** Available data follows **

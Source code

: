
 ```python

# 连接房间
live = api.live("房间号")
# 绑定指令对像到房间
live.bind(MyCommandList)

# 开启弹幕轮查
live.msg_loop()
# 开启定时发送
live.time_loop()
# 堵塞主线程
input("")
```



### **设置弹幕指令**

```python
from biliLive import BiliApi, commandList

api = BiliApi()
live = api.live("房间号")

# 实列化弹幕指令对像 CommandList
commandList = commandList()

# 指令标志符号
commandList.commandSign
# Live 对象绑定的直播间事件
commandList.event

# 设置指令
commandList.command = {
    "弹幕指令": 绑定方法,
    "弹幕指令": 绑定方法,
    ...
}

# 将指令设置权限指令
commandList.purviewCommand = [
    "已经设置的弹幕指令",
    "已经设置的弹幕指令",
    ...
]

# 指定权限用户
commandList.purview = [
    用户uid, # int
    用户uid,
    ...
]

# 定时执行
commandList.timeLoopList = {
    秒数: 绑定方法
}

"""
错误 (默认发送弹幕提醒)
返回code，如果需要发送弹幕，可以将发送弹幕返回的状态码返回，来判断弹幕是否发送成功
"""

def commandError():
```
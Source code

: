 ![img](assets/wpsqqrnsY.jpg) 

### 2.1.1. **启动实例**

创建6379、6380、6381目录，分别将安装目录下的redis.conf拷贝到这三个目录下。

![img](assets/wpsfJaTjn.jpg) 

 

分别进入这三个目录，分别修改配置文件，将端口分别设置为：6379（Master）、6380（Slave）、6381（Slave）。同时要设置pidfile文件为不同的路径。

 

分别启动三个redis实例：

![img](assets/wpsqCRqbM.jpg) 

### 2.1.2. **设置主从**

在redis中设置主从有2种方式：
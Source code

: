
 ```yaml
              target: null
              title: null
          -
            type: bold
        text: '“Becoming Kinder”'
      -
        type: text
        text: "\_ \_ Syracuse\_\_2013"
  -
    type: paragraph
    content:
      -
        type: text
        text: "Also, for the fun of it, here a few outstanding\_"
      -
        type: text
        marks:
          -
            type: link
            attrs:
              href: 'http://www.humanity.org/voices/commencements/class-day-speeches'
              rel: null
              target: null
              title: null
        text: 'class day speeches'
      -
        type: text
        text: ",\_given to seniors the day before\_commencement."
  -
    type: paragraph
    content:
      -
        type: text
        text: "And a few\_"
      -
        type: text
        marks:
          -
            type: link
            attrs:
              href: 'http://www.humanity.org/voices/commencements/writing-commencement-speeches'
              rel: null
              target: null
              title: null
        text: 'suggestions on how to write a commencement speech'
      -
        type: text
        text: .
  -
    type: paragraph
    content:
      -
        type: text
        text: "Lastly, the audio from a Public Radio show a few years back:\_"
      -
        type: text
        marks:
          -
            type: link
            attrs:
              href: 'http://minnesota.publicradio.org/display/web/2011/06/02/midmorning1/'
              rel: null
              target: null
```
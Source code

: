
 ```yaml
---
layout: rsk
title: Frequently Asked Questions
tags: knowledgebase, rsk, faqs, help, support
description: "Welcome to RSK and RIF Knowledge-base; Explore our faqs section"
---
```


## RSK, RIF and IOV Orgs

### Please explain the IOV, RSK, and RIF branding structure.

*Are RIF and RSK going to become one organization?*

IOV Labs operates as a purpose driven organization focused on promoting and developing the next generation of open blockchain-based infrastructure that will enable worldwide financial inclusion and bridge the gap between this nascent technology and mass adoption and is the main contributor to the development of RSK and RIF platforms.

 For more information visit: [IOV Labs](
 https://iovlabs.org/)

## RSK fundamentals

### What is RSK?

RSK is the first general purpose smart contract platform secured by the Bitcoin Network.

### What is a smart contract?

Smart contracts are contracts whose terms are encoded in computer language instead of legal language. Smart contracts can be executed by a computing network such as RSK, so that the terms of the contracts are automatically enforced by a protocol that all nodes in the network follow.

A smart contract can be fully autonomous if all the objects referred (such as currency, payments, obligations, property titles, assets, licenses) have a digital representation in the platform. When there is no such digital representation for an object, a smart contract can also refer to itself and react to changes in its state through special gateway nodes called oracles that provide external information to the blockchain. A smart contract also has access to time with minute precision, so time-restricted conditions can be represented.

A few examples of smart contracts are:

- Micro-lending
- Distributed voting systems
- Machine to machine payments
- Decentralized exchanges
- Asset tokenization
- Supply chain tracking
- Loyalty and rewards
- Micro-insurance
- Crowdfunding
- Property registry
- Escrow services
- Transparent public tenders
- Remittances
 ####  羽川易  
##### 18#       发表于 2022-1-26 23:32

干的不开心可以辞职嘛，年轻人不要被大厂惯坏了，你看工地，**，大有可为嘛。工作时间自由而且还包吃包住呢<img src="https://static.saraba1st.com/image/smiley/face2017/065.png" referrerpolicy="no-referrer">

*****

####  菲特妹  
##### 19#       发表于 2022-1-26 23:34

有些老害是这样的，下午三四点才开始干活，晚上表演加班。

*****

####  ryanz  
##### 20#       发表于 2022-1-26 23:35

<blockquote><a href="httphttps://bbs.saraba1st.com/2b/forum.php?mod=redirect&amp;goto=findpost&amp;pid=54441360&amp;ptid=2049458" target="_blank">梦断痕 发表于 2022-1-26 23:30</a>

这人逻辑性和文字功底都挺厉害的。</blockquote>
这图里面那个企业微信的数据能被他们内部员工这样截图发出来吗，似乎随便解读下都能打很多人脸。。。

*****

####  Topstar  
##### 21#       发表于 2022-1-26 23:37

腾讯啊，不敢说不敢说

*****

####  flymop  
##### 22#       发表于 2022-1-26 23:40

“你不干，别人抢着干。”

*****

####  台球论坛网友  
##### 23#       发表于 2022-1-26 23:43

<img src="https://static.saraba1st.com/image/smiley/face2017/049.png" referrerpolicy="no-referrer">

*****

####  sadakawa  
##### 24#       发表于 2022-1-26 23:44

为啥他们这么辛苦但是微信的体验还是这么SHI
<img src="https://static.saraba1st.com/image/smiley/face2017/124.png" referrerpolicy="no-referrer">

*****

** End of Available data **

*Work order:* Only those lines of the entries above that run from the line containing "RSK is the first" to the line containing "Smart contracts are contracts", both included, should be transcribed exactly.

*Solution to the exercise:*
RSK is the first general purpose smart contract platform secured by the Bitcoin Network.

### What is a smart contract?

Smart contracts are contracts whose terms are encoded in computer language instead of legal language. Smart contracts can be executed by a computing network such as RSK, so that the terms of the contracts are automatically enforced by a protocol that all nodes in the network follow.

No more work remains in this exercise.